Zeitdokumente zu den Anfängen

“Die Welt” schrieb am 6. Oktober 1949:

Barackenlager wird Kleinstadt

Von der „Eselsheide“ zum „Stukenbrock" - Der Stacheldraht fiel

Paderborn, 6. Okt. (Eig.-Ber.) Das ehemalige Kriegsgefangenenlager „Eselsheide" mit 140 Holzbaracken und 130 Nissenhütten, die Barackenstadt an der Straße Paderborn-Bielefeld, erhält ein neues Gesicht. Die primitiven Lagerunterkünfte werden in freundliche Wohnstätten umgewandelt, der Stacheldraht wird niedergerissen und der öde Senneboden mit Pappeln und Birken bepflanzt.

Auf Wunsch des Sozialministeriums von Nordrhein-Westfalen soll hier ein Sozialwerk entstehen, das Hilfsbedürftigen Zuflucht bietet, die der Krieg um Heimat, Gesundheit und Existenz gebracht hat.

"Der Anfang war deprimierend"

17 000 Russen lebten hier während des Krieges, später deutsche Kriegsgefangene und dann politische Häftlinge. Im Frühjahr 1948 begann die Hauptverwaltung gemeinsam mit der Karitas, dem Evangelischen Hilfswerk, dem Deutschen Roten Kreuz, der Arbeiterwohlfahrt und dem Westfälischen Blindenverein das Lager neu herzurichten.

"Der Anfang war deprimierend" sagt der Beauftragte des Evangelischen Hilfswerkes, "die Baracken, reparaturbedürftig und ohne Mobiliar, lagen verwahrlost da": Es fehlen Handwerksgeräte und Baumaterial. Feierabend und Urlaub kannten die Beteiligten an dem Aufbauwerk in der Senne nicht mehr. Tag für Tag wurde an der „Kleinstadt" bis spät in die Nacht hinein gearbeitet, die den Namen "Sozialwerk Stukenbrock" erhielt.

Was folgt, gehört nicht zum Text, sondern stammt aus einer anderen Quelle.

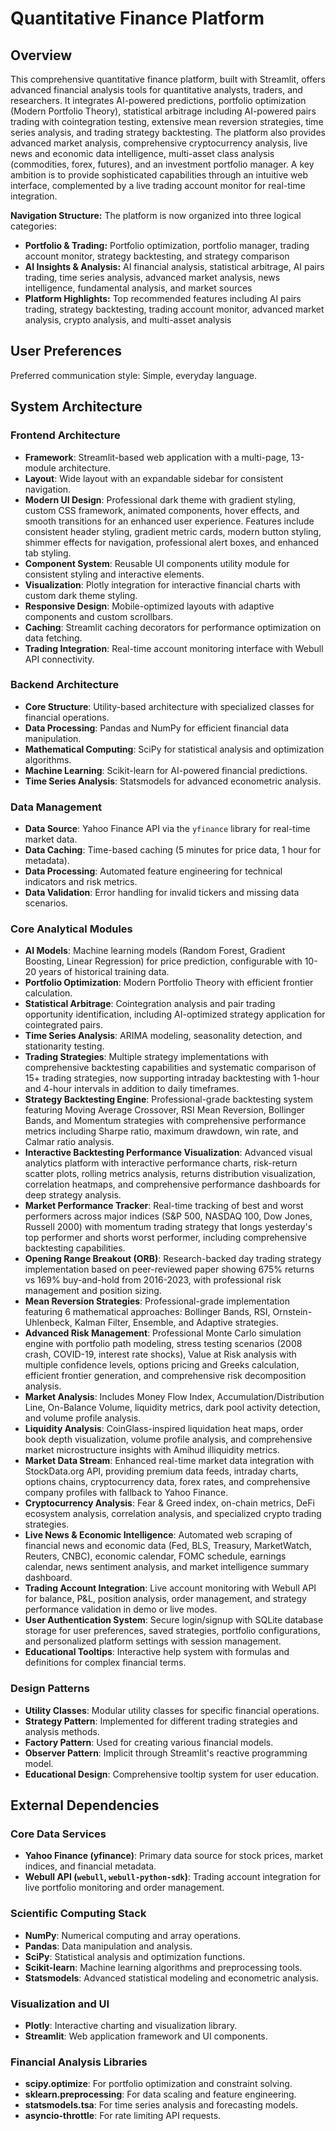 # Quantitative Finance Platform

## Overview
This comprehensive quantitative finance platform, built with Streamlit, offers advanced financial analysis tools for quantitative analysts, traders, and researchers. It integrates AI-powered predictions, portfolio optimization (Modern Portfolio Theory), statistical arbitrage including AI-powered pairs trading with cointegration testing, extensive mean reversion strategies, time series analysis, and trading strategy backtesting. The platform also provides advanced market analysis, comprehensive cryptocurrency analysis, live news and economic data intelligence, multi-asset class analysis (commodities, forex, futures), and an investment portfolio manager. A key ambition is to provide sophisticated capabilities through an intuitive web interface, complemented by a live trading account monitor for real-time integration.

**Navigation Structure:** The platform is now organized into three logical categories:
- **Portfolio & Trading:** Portfolio optimization, portfolio manager, trading account monitor, strategy backtesting, and strategy comparison
- **AI Insights & Analysis:** AI financial analysis, statistical arbitrage, AI pairs trading, time series analysis, advanced market analysis, news intelligence, fundamental analysis, and market sources  
- **Platform Highlights:** Top recommended features including AI pairs trading, strategy backtesting, trading account monitor, advanced market analysis, crypto analysis, and multi-asset analysis

## User Preferences
Preferred communication style: Simple, everyday language.

## System Architecture

### Frontend Architecture
- **Framework**: Streamlit-based web application with a multi-page, 13-module architecture.
- **Layout**: Wide layout with an expandable sidebar for consistent navigation.
- **Modern UI Design**: Professional dark theme with gradient styling, custom CSS framework, animated components, hover effects, and smooth transitions for an enhanced user experience. Features include consistent header styling, gradient metric cards, modern button styling, shimmer effects for navigation, professional alert boxes, and enhanced tab styling.
- **Component System**: Reusable UI components utility module for consistent styling and interactive elements.
- **Visualization**: Plotly integration for interactive financial charts with custom dark theme styling.
- **Responsive Design**: Mobile-optimized layouts with adaptive components and custom scrollbars.
- **Caching**: Streamlit caching decorators for performance optimization on data fetching.
- **Trading Integration**: Real-time account monitoring interface with Webull API connectivity.

### Backend Architecture
- **Core Structure**: Utility-based architecture with specialized classes for financial operations.
- **Data Processing**: Pandas and NumPy for efficient financial data manipulation.
- **Mathematical Computing**: SciPy for statistical analysis and optimization algorithms.
- **Machine Learning**: Scikit-learn for AI-powered financial predictions.
- **Time Series Analysis**: Statsmodels for advanced econometric analysis.

### Data Management
- **Data Source**: Yahoo Finance API via the `yfinance` library for real-time market data.
- **Data Caching**: Time-based caching (5 minutes for price data, 1 hour for metadata).
- **Data Processing**: Automated feature engineering for technical indicators and risk metrics.
- **Data Validation**: Error handling for invalid tickers and missing data scenarios.

### Core Analytical Modules
- **AI Models**: Machine learning models (Random Forest, Gradient Boosting, Linear Regression) for price prediction, configurable with 10-20 years of historical training data.
- **Portfolio Optimization**: Modern Portfolio Theory with efficient frontier calculation.
- **Statistical Arbitrage**: Cointegration analysis and pair trading opportunity identification, including AI-optimized strategy application for cointegrated pairs.
- **Time Series Analysis**: ARIMA modeling, seasonality detection, and stationarity testing.
- **Trading Strategies**: Multiple strategy implementations with comprehensive backtesting capabilities and systematic comparison of 15+ trading strategies, now supporting intraday backtesting with 1-hour and 4-hour intervals in addition to daily timeframes.
- **Strategy Backtesting Engine**: Professional-grade backtesting system featuring Moving Average Crossover, RSI Mean Reversion, Bollinger Bands, and Momentum strategies with comprehensive performance metrics including Sharpe ratio, maximum drawdown, win rate, and Calmar ratio analysis.
- **Interactive Backtesting Performance Visualization**: Advanced visual analytics platform with interactive performance charts, risk-return scatter plots, rolling metrics analysis, returns distribution visualization, correlation heatmaps, and comprehensive performance dashboards for deep strategy analysis.
- **Market Performance Tracker**: Real-time tracking of best and worst performers across major indices (S&P 500, NASDAQ 100, Dow Jones, Russell 2000) with momentum trading strategy that longs yesterday's top performer and shorts worst performer, including comprehensive backtesting capabilities.
- **Opening Range Breakout (ORB)**: Research-backed day trading strategy implementation based on peer-reviewed paper showing 675% returns vs 169% buy-and-hold from 2016-2023, with professional risk management and position sizing.
- **Mean Reversion Strategies**: Professional-grade implementation featuring 6 mathematical approaches: Bollinger Bands, RSI, Ornstein-Uhlenbeck, Kalman Filter, Ensemble, and Adaptive strategies.
- **Advanced Risk Management**: Professional Monte Carlo simulation engine with portfolio path modeling, stress testing scenarios (2008 crash, COVID-19, interest rate shocks), Value at Risk analysis with multiple confidence levels, options pricing and Greeks calculation, efficient frontier generation, and comprehensive risk decomposition analysis.
- **Market Analysis**: Includes Money Flow Index, Accumulation/Distribution Line, On-Balance Volume, liquidity metrics, dark pool activity detection, and volume profile analysis.
- **Liquidity Analysis**: CoinGlass-inspired liquidation heat maps, order book depth visualization, volume profile analysis, and comprehensive market microstructure insights with Amihud illiquidity metrics.
- **Market Data Stream**: Enhanced real-time market data integration with StockData.org API, providing premium data feeds, intraday charts, options chains, cryptocurrency data, forex rates, and comprehensive company profiles with fallback to Yahoo Finance.
- **Cryptocurrency Analysis**: Fear & Greed index, on-chain metrics, DeFi ecosystem analysis, correlation analysis, and specialized crypto trading strategies.
- **Live News & Economic Intelligence**: Automated web scraping of financial news and economic data (Fed, BLS, Treasury, MarketWatch, Reuters, CNBC), economic calendar, FOMC schedule, earnings calendar, news sentiment analysis, and market intelligence summary dashboard.
- **Trading Account Integration**: Live account monitoring with Webull API for balance, P&L, position analysis, order management, and strategy performance validation in demo or live modes.
- **User Authentication System**: Secure login/signup with SQLite database storage for user preferences, saved strategies, portfolio configurations, and personalized platform settings with session management.
- **Educational Tooltips**: Interactive help system with formulas and definitions for complex financial terms.

### Design Patterns
- **Utility Classes**: Modular utility classes for specific financial operations.
- **Strategy Pattern**: Implemented for different trading strategies and analysis methods.
- **Factory Pattern**: Used for creating various financial models.
- **Observer Pattern**: Implicit through Streamlit's reactive programming model.
- **Educational Design**: Comprehensive tooltip system for user education.

## External Dependencies

### Core Data Services
- **Yahoo Finance (yfinance)**: Primary data source for stock prices, market indices, and financial metadata.
- **Webull API (`webull`, `webull-python-sdk`)**: Trading account integration for live portfolio monitoring and order management.

### Scientific Computing Stack
- **NumPy**: Numerical computing and array operations.
- **Pandas**: Data manipulation and analysis.
- **SciPy**: Statistical analysis and optimization functions.
- **Scikit-learn**: Machine learning algorithms and preprocessing tools.
- **Statsmodels**: Advanced statistical modeling and econometric analysis.

### Visualization and UI
- **Plotly**: Interactive charting and visualization library.
- **Streamlit**: Web application framework and UI components.

### Financial Analysis Libraries
- **scipy.optimize**: For portfolio optimization and constraint solving.
- **sklearn.preprocessing**: For data scaling and feature engineering.
- **statsmodels.tsa**: For time series analysis and forecasting models.
- **asyncio-throttle**: For rate limiting API requests. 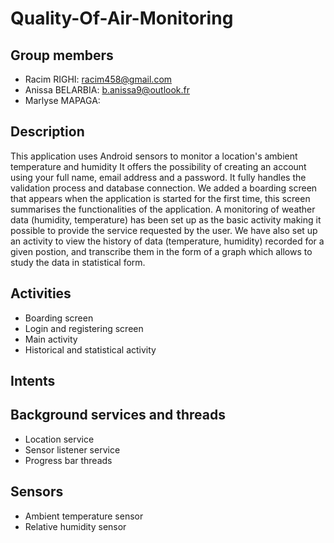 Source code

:# Quality-Of-Air-Monitoring

## Group members
 - Racim RIGHI: racim458@gmail.com
 - Anissa BELARBIA: b.anissa9@outlook.fr
 - Marlyse MAPAGA: 

## Description
This application uses Android sensors to monitor a location's ambient temperature and humidity
It offers the possibility of creating an account using your full name, email address and a password. It fully handles the validation process and database connection.
We added a boarding screen that appears when the application is started for the first time, this screen summarises the functionalities of the application. 
A monitoring of weather data (humidity, temperature) has been set up as the basic activity making it possible to provide the service requested by the user.
We have also set up an activity to view the history of data (temperature, humidity) recorded for a given postion, and transcribe them in the form of a graph which allows to study the data in statistical form.
 
## Activities
 - Boarding screen
 - Login and registering screen
 - Main activity
 - Historical and statistical activity
## Intents

## Background services and threads
 - Location service
 - Sensor listener service
 - Progress bar threads

## Sensors
 - Ambient temperature sensor
 - Relative humidity sensor

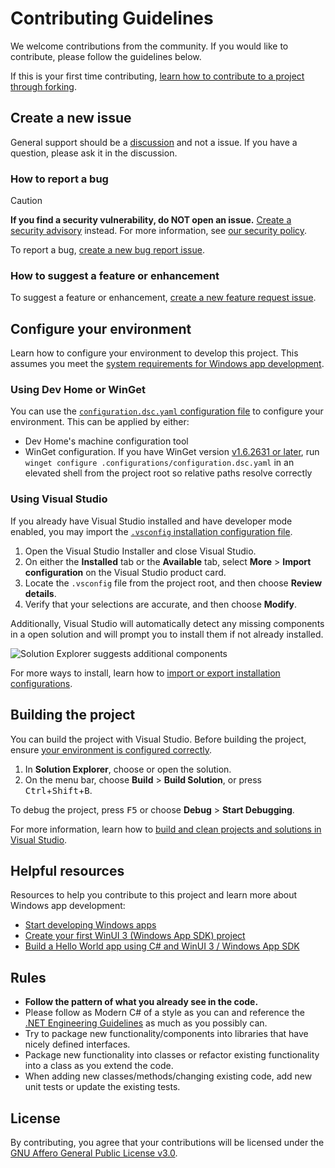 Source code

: # Contributing Guidelines

We welcome contributions from the community. If you would like to contribute, please follow the guidelines below.

If this is your first time contributing, [learn how to contribute to a project through forking](https://docs.github.com/en/get-started/exploring-projects-on-github/contributing-to-a-project).

## Create a new issue

General support should be a [discussion](https://github.com/RyanLua/FluentAutoClicker/discussions) and not a issue. If you have a question, please ask it in the discussion.

### How to report a bug

> [!CAUTION]
> **If you find a security vulnerability, do NOT open an issue.** [Create a security advisory](https://docs.github.com/en/code-security/security-advisories/working-with-repository-security-advisories/creating-a-repository-security-advisory#creating-a-security-advisory) instead. For more information, see [our security policy](https://github.com/RyanLua/FluentAutoClicker?tab=security-ov-file#readme).

To report a bug, [create a new bug report issue](https://github.com/RyanLua/FluentAutoClicker/issues/new?template=bug_report.yml).

### How to suggest a feature or enhancement

To suggest a feature or enhancement, [create a new feature request issue](https://github.com/RyanLua/FluentAutoClicker/issues/new?template=feature_request.yml).

## Configure your environment

Learn how to configure your environment to develop this project. This assumes you meet the [system requirements for Windows app development](https://learn.microsoft.com/en-us/windows/apps/windows-app-sdk/system-requirements).

### Using Dev Home or WinGet

You can use the [`configuration.dsc.yaml` configuration file](../.configurations/configuration.dsc.yaml) to configure your environment. This can be applied by either:

* Dev Home's machine configuration tool
* WinGet configuration. If you have WinGet version [v1.6.2631 or later](https://github.com/microsoft/winget-cli/releases), run `winget configure .configurations/configuration.dsc.yaml` in an elevated shell from the project root so relative paths resolve correctly

### Using Visual Studio

If you already have Visual Studio installed and have developer mode enabled, you may import the [`.vsconfig` installation configuration file](../.vsconfig).

1. Open the Visual Studio Installer and close Visual Studio.
1. On either the **Installed** tab or the **Available** tab, select **More** > **Import configuration** on the Visual Studio product card.
1. Locate the `.vsconfig` file from the project root, and then choose **Review details**.
1. Verify that your selections are accurate, and then choose **Modify**.

Additionally, Visual Studio will automatically detect any missing components in a open solution and will prompt you to install them if not already installed.

![Solution Explorer suggests additional components](https://learn.microsoft.com/en-us/visualstudio/install/media/vs-2019/solution-explorer-config-file.png?view=vs-2022)

For more ways to install, learn how to [import or export installation configurations](https://learn.microsoft.com/en-us/visualstudio/install/import-export-installation-configurations?view=vs-2022).

## Building the project

You can build the project with Visual Studio. Before building the project, ensure [your environment is configured correctly](#configure-your-environment).

1. In **Solution Explorer**, choose or open the solution.
1. On the menu bar, choose **Build** > **Build Solution**, or press <kbd>Ctrl</kbd>+<kbd>Shift</kbd>+<kbd>B</kbd>.

To debug the project, press <kbd>F5</kbd> or choose **Debug** > **Start Debugging**.

For more information, learn how to [build and clean projects and solutions in Visual Studio](https://learn.microsoft.com/en-us/visualstudio/install/import-export-installation-configurations?view=vs-2022).

## Helpful resources

Resources to help you contribute to this project and learn more about Windows app development:

* [Start developing Windows apps](https://learn.microsoft.com/en-us/windows/apps/get-started/start-here)
* [Create your first WinUI 3 (Windows App SDK) project](https://learn.microsoft.com/en-us/windows/apps/winui/winui3/create-your-first-winui3-app)
* [Build a Hello World app using C# and WinUI 3 / Windows App SDK](https://learn.microsoft.com/en-us/windows/apps/how-tos/hello-world-winui3)

## Rules

* **Follow the pattern of what you already see in the code.**
* Please follow as Modern C# of a style as you can and reference the [.NET Engineering Guidelines](https://github.com/dotnet/aspnetcore/wiki/Engineering-guidelines) as much as you possibly can.
* Try to package new functionality/components into libraries that have nicely defined interfaces.
* Package new functionality into classes or refactor existing functionality into a class as you extend the code.
* When adding new classes/methods/changing existing code, add new unit tests or update the existing tests.

## License

By contributing, you agree that your contributions will be licensed under the [GNU Affero General Public License v3.0](https://github.com/RyanLua/FluentAutoClicker?tab=AGPL-3.0-1-ov-file#readme).
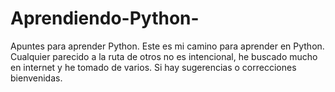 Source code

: # Aprendiendo-Python-
Apuntes para aprender Python.
Este es mi camino para aprender en Python.
Cualquier parecido a la ruta de otros no es intencional, he buscado mucho en internet y he tomado de varios.
Si hay sugerencias o correcciones bienvenidas.
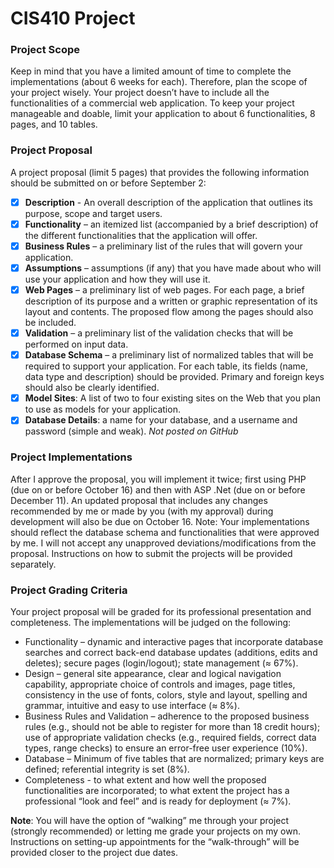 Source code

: # CIS410 Project

### Project Scope
Keep in mind that you have a limited amount of time to complete the implementations (about 6 weeks for each). Therefore, plan the scope of your project wisely. Your project doesn’t have to include all the functionalities of a commercial web application. To keep your project manageable and doable, limit your application to about 6 functionalities, 8 pages, and 10 tables.

### Project Proposal
A project proposal (limit 5 pages) that provides the following information should be submitted on or before September 2:
- [x]  __Description__ - An overall description of the application that outlines its purpose, scope and target users.
- [x]  __Functionality__ – an itemized list (accompanied by a brief description) of the different functionalities that the application will offer.
- [x]  __Business Rules__ – a preliminary list of the rules that will govern your application.
- [x]  __Assumptions__ – assumptions (if any) that you have made about who will use your application and how they will use it.
- [x]  __Web Pages__ – a preliminary list of web pages. For each page, a brief description of its purpose and a written or graphic representation of its layout and contents. The proposed flow among the pages should also be included.
- [x]  __Validation__ – a preliminary list of the validation checks that will be performed on input data.
- [x]  __Database Schema__ – a preliminary list of normalized tables that will be required to support your application. For each table, its fields (name, data type and description) should be provided. Primary and foreign keys should also be clearly identified.
- [x]  __Model Sites__: A list of two to four existing sites on the Web that you plan to use as models for your
application.
- [x]  __Database Details__: a name for your database, and a username and password (simple and weak). _Not posted on GitHub_

### Project Implementations
After I approve the proposal, you will implement it twice; first using PHP (due on or before October 16) and then with ASP .Net (due on or before December 11). An updated proposal that includes any changes recommended by me or made by you (with my approval) during development will also be due on October 16. Note: Your implementations should reflect the database schema and functionalities that were approved by me. I will not accept any unapproved deviations/modifications from the proposal. Instructions on how to submit the projects will be provided separately.

### Project Grading Criteria
Your project proposal will be graded for its professional presentation and completeness. The implementations will be judged on the following:
- Functionality – dynamic and interactive pages that incorporate database searches and correct back-end database updates (additions, edits and deletes); secure pages (login/logout); state management (≈ 67%).
- Design – general site appearance, clear and logical navigation capability, appropriate choice of controls and images, page titles, consistency in the use of fonts, colors, style and layout, spelling and grammar, intuitive and easy to use interface (≈ 8%).
- Business Rules and Validation – adherence to the proposed business rules (e.g., should not be able to register for more than 18 credit hours); use of appropriate validation checks (e.g., required fields, correct data types, range checks) to ensure an error-free user experience (10%).
- Database – Minimum of five tables that are normalized; primary keys are defined; referential integrity is set (8%).
- Completeness - to what extent and how well the proposed functionalities are incorporated; to what extent the project has a professional “look and feel” and is ready for deployment (≈ 7%).

__Note__: You will have the option of “walking” me through your project (strongly recommended) or letting me grade your projects on my own. Instructions on setting-up appointments for the “walk-through” will be provided closer to the project due dates.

"Nach Instandsetzung der Versorgungsanlagen für Strom, Wasser und Abwässerung ist das Lager jetzt zu 60 v. H. umgebaut", sagte der Leiter der technischen Abteilung. 5000 Bäume wurden angepflanzt, 30 v. H. der Stacheldrahtumzäunung beseitigt. Für die Bauarbeiten an den Holzbaracken, die in massive Eigenheime umgewandelt werden, stehen eigene Werkstätten zur Verfügung. Auf dem Werkhof werden Steine hergestellt. Eine Kleinbahn verbindet die aufwachsende Kleinstadt mit der nächsten Bahnstation. 2500 Menschen soll der Anstaltsbetrieb nach dem Ausbau aufnehmen.

Heute besteht schon ein Behelfskrankenhaus mit 60 Betten, eine Poststelle und ein kleines Kaufhaus. Im Block des Blindenheims ist eine Werkstattbaracke für Korbflechter und Bürstenmacher. Eine Nissenhütte, die bisher als Gotteshaus diente, ist durch eine neue Kirche ersetzt worden. Sie wird am Sonntag geweiht.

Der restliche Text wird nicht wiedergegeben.